Quantification was based on calibration curves constructed using peak area ratios of drug to internal standard vs. nominal concentration. Intra-day reproducibility was tested by using four different concentrations (50, 100, 200, 400, 500 ng/ml). The procedure was repeated on three separate days to allow determination of inter-day precision and accuracy. Intra-day accuracy was estimated based on the mean percentage error, and the inter-day accuracy was calculated as the mean of the intra-day accuracy determinations. The precision, expressed as a percentage, was evaluated by calculating the intra- and inter-day relative standard deviations. The standard drug solutions in varying concentrations ranging from 50 ng/ml to 500 ng/ml were examined by the assay procedure. The peak area was calculated. The calibration curve was plotted using peak area vs concentration of the standard solutions.
Patient samples
Patient serum samples were obtained from patients who were on long term and short term oral glibenclamide therapy. The protocol was approved by the institutional ethics committee. Five blood samples were collected i.e 0.5-2 h, 2-5 h, 5-10 h and 24 h post dose of glibenclamide administration. The samples were placed on ice immediately after collection. Subsequently, serum samples were kept frozen at -70° until analysis. Blank serum samples were collected from volunteers for method validation and were stored at -70°.
Results and Discussion
Peaks corresponding to internal standard, and glibenclamide eluted free of interfering substances, at 9.6 and 8.5 min, respectively (fig.1). The analytical run time was 12 min for each serum sample. The mean extraction efficiencies of glibenclamide from 500 μl of serum at a concentration of 50-500 ng/ml were 90-93%. Good linear relationships were obtained between peak area ratios and the corresponding plasma concentration over a range of 50-500 ng/ml of glibenclamide. The calibration curve shows a linear response over the range of concentrations used in the assay procedure. The calibration curve passes through the origin, which justifies the use of single point calibration.

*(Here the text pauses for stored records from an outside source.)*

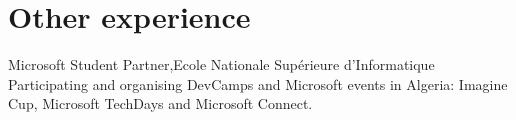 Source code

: \section{Other experience}
  \resumeSubHeadingListStart
    \resumeSubheading
    {Microsoft Student Partner,}{Ecole Nationale Supérieure d’Informatique}{}
    {}
      \resumeItemListStart
        \vspace{+10pt}
        \renewcommand{\labelitemii}{\raisebox{.25cm}{$\bullet$}}
        {Participating and organising DevCamps and Microsoft events in Algeria: Imagine Cup, Microsoft TechDays and Microsoft Connect.}
      \resumeItemListEnd
  \resumeSubHeadingListEnd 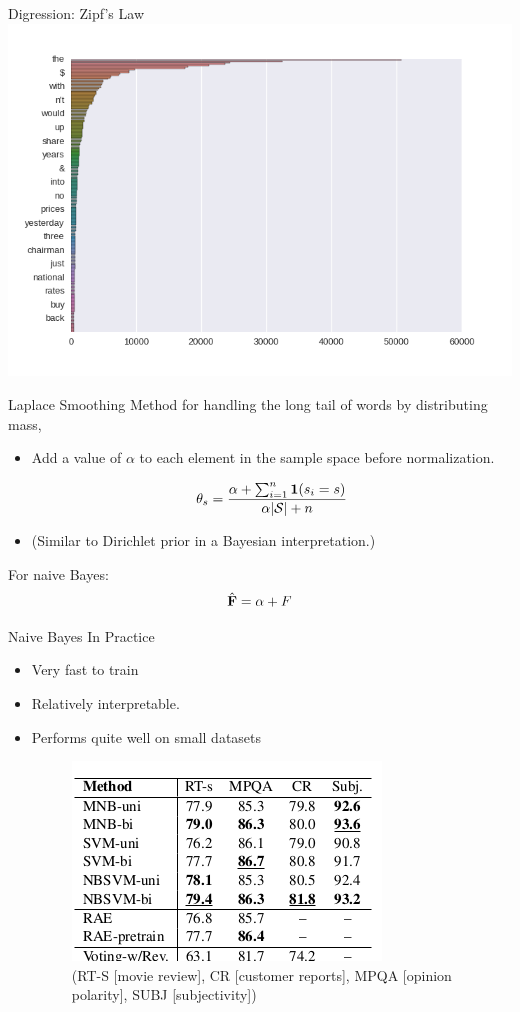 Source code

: \documentclass{beamer}
\begin{document}
\begin{frame}{Digression: Zipf's Law}
  \includegraphics[width=\textwidth]{../notebooks/zipf}
\end{frame}

\begin{frame}{Laplace Smoothing}
  Method for handling the long tail of words by distributing mass, 
  \begin{itemize}
  \item  Add a value of $\alpha$ to each element in the sample space before normalization.

    \[ \theta_s =  \frac{\alpha + \sum_{i=1}^n \mathbf{1}(s_i = s)}{\alpha|\mathcal{S}|  + n} \]
    
  \item (Similar to Dirichlet prior in a Bayesian interpretation.) 
  \end{itemize}
  
\pause
  For naive Bayes:
  \[\hat{\mathbf{F}} = \alpha + F\]
 
\end{frame}

\begin{frame}{Naive Bayes In Practice}
  \begin{itemize}
  \item Very fast to train
  \item Relatively interpretable.
  \item Performs quite well on small datasets

  \begin{figure}
    \includegraphics{data}
    \caption{  (RT-S [movie review], CR [customer reports], MPQA [opinion polarity], SUBJ [subjectivity])}
  \end{figure}
\end{itemize}

\end{frame}
\end{document}
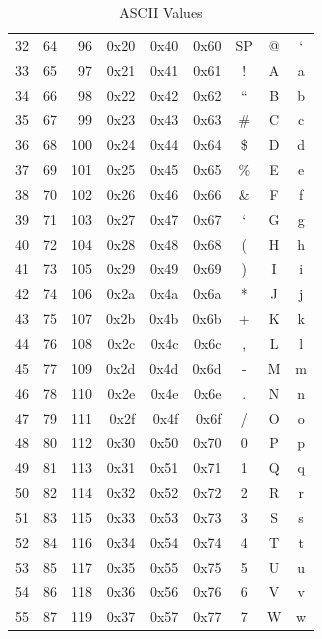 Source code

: \documentclass[12pt]{article}
\begin{document}
	\begin{table}[H]
	\begin{minipage}[t]{.55\linewidth}
	\centering
	\caption{ASCII Values \label{tab:ASCII}}
	\begin{tabular}{@{} r r r | >{\ttfamily}r >{\ttfamily}r >{\ttfamily}r | c c c @{}}\hline
	32	& 64	& 96		& 0x20	& 0x40	& 0x60	& SP		& @			& `\\
	33 	& 65	& 97		& 0x21	& 0x41	& 0x61	& ! 		& A 			& a\\
	34	& 66	& 98		& 0x22	& 0x42	& 0x62	& ``		& B 			& b\\
	35	& 67	& 99		& 0x23	& 0x43	& 0x63	& \#		& C 			& c\\
	36	& 68	& 100		& 0x24	& 0x44	& 0x64	& \$		& D 			& d\\
	37	& 69	& 101		& 0x25	& 0x45	& 0x65	& \%		& E 			& e\\
	38	& 70	& 102		& 0x26	& 0x46	& 0x66 	& \&		& F 			& f\\
	39	& 71	& 103		& 0x27	& 0x47	& 0x67	& `		& G 			& g\\
	40	& 72	& 104		& 0x28	& 0x48	& 0x68	& (		& H 			& h\\
	41	& 73	& 105 	& 0x29	& 0x49	& 0x69 	& )		& I 			& i\\
	42	& 74	& 106		& 0x2a	& 0x4a	& 0x6a	& *		& J			& j\\
	43	& 75	& 107		& 0x2b	& 0x4b	& 0x6b 	& +		& K			& k\\
	44	& 76	& 108		& 0x2c	& 0x4c	& 0x6c	& ,		& L 			& l\\
	45	& 77	& 109		& 0x2d	& 0x4d	& 0x6d	& - 		& M 			& m\\
	46	& 78	& 110		& 0x2e	&0x4e	& 0x6e	& .		& N 			& n\\
	47	& 79	& 111		& 0x2f	& 0x4f	& 0x6f	& /		& O			& o\\
	48	& 80	& 112		& 0x30	& 0x50	& 0x70	& 0		& P 			& p\\
	49	& 81	& 113		& 0x31	& 0x51	& 0x71	& 1		& Q 			& q\\
	50	& 82	& 114		& 0x32	& 0x52	& 0x72	& 2		& R 			& r\\
	51	& 83	& 115		& 0x33	& 0x53	& 0x73	& 3		& S 			& s\\
	52	& 84	& 116		& 0x34	& 0x54	& 0x74	& 4		& T 			& t\\
	53	& 85	& 117		& 0x35	& 0x55	& 0x75	& 5		& U 			& u\\
	54	& 86	& 118		& 0x36	& 0x56	& 0x76 	& 6		& V 			& v\\
	55	& 87	& 119		& 0x37	& 0x57	& 0x77	& 7		& W 			& w\\

\end{tabular}
\end{minipage}
\end{table}
\end{document}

The inter-day and intra-day coefficients of variation were less than 2% (Table 2). Over the range of concentrations from 50-500 ng/ml, the intraday accuracies ranged from 95.1% to 98.9%, and average interday accuracy ranged from 94.9% to 98.8%. Based on this data, the validated lower limit of quantification of the method was 25 ng/ml based on 500 μl of human plasma. In patients taking a dose of 5-15 mg/ day of glibenclamide, serum samples were analyzed using the described HPLC method (fig. 2).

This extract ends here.